Sunday, March 23, 2014

Chile’s Penguin Paradise Under Threat

Chile’s Penguin Paradise Under Threat
March 23, 2014

Every year tens of thousands of penguins come to Magdalena Island near Chile’s southern tip to settle and breed. However experts have recently warned that global warming could threaten the long-term survival of the species.

MAGDALENA ISLAND — Experts at the island’s nature reserve in the Strait of Magellan, about 50 kilometers from the city of Punta Arenas, have recently voiced their concerns for the future of this precious penguin colony.

The island is home to a variety of different species including the Magellanic penguin. The Los Pinguinos Natural Monument attracts thousands of visitors each year as tourists flock to the protected area that includes the tiny Marta Island and the windier Magdalena Island.

Roberto Fernández, an expert who has been a ranger on the island for almost a decade explains that one of the main threats to these penguins are seabirds such as the Dominican gulls and skuas which steal penguin eggs and hunt their young.

These predators are growing in numbers and this according to experts is due to the effects of global warming which is in turn dangerous for the island’s penguins.
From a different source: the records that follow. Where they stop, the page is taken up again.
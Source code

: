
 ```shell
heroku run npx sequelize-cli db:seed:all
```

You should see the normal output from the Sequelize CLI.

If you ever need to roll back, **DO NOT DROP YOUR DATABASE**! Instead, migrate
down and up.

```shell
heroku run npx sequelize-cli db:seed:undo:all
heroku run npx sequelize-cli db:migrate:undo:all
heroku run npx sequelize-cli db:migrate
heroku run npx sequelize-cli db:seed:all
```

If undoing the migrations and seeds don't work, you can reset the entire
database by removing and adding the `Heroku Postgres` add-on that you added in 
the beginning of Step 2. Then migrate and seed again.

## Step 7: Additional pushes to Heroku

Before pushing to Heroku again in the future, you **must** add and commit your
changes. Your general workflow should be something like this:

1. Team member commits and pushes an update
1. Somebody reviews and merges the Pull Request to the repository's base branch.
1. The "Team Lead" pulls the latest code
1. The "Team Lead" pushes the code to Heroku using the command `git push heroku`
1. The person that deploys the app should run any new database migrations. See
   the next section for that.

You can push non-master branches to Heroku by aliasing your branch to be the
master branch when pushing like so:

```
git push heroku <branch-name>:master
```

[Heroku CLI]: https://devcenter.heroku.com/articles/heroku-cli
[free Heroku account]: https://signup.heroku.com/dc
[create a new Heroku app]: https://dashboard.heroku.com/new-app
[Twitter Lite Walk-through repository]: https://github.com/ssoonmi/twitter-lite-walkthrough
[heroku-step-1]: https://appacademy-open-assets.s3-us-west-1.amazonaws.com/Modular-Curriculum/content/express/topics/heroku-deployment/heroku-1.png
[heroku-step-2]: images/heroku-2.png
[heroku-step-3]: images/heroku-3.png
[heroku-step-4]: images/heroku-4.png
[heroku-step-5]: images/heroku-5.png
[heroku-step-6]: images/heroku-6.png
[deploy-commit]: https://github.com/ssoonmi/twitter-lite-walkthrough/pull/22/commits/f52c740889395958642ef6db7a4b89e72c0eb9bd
Monument administrator Neftali Aroca explained to AFP that, ”summer is starting late, then lasting through into March. Climate change is bringing about a rise in gull numbers, that is for sure.”

He explained that a long-term study would have to be undertaken in order to prove for certain if there is a link between the summer lasting longer and the direct threat to the penguin population but he clarified that, ”the forecast is that in the future, the penguins could be at risk.”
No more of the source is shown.